GET /nyc_visionzero/_search?search_type=count{
 "aggs" : {
  "all_boroughs": {
   "terms": {
    "field": "borough"
   },
   "aggs": {
    "cause": {
     "terms": {
      "field": "contributing_factor_vehicle",
      "size": 3
     }
    }
   }
  }
 }
}

In this aggregation, the original “all_boroughs” aggregation remains unchanged. There is a new “aggs” element that has been added as a JSON sibling to “terms” (i.e., on the same level in the JSON tree). The new element tells Elasticsearch to begin a sub-aggregation. Inside the new “aggs” element, we name our new sub-aggregation (“cause”) and use another terms bucket. This bucket’s criteria is the contributing factor field, limited to 3 results.

The response looks like this (truncated):

{
  "took": 29,
  "aggregations": {
   "all_boroughs": {
     "buckets": [
      {
        "key": "BROOKLYN",
        "doc_count": 86549,
        "cause": {
         "buckets": [
           {
            "key": "Unspecified",
            "doc_count": 57203
           },
           {
            "key": "Driver Inattention/Distraction",
            "doc_count": 6954
           },
           {
            "key": "Failure to Yield Right-of-Way",
            "doc_count": 4209
           }
         ]
        }
      },
      ...

Now you can see that we have our original aggregation data. We see again that Brooklyn has over 86,000 traffic incidents. But now it’s been enriched with the top three causes (“Unspecified”, “Inattention”, and “Failure to yield”) and the results of these newly added bucket are embedded under the results of the old bucket. If you were to run this example, you would see that similar data has enriched the rest of the boroughs as well, since the sub-aggregation runs for every bucket generated by the parent.

And this being Elasticsearch, we can embed as much as we want.
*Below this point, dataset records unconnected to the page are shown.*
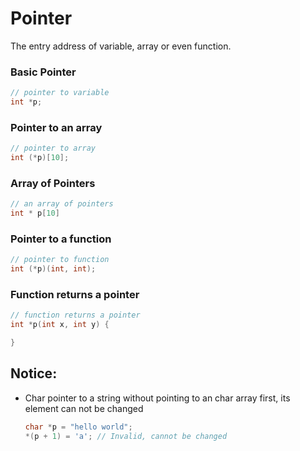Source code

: Pointer
=======

The entry address of variable, array or even function.

### Basic Pointer

```C
// pointer to variable
int *p;
```

### Pointer to an array

```C
// pointer to array
int (*p)[10];
```

### Array of Pointers

```C
// an array of pointers
int * p[10]
```

### Pointer to a function

```C
// pointer to function
int (*p)(int, int);
```

### Function returns a pointer

```C
// function returns a pointer
int *p(int x, int y) {

}
```

Notice:
-------

- Char pointer to a string without pointing to an char array first, its element can not be changed


    ```c
    char *p = "hello world";
    *(p + 1) = 'a'; // Invalid, cannot be changed
    ```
You could, for example, find out how many incidents occurred per-month, per-cause, per-borough:

GET /nyc_visionzero/_search?search_type=count
{
 "aggs" : {
  "all_boroughs": {
   "terms": {
    "field": "borough"
   },
   "aggs": {
    "cause": {
     "terms": {
      "field": "contributing_factor_vehicle",
      "size": 3
     },
     "aggs": {
      "incidents_per_month": {
       "date_histogram": {
        "field": "@timestamp",
        "interval": "month"
       }
      }
     }
    }
   }
  }
 }
}

Pretty cool, huh?

Mixing Buckets and Metrics

On their own, metrics are a bit pedestrian. When looking at the examples last week, you may have been a bit underwhelmed. On their own, metrics can only calculate values against the global dataset.

But when metrics are embedded under a bucket as a sub-aggregation, they become infinitely more useful. Metrics will calculate their value based on the documents residing inside the bucket. This allows you to set up a range of criteria and sub-criteria with buckets, then place metrics to calculate values for your reports about each criteria.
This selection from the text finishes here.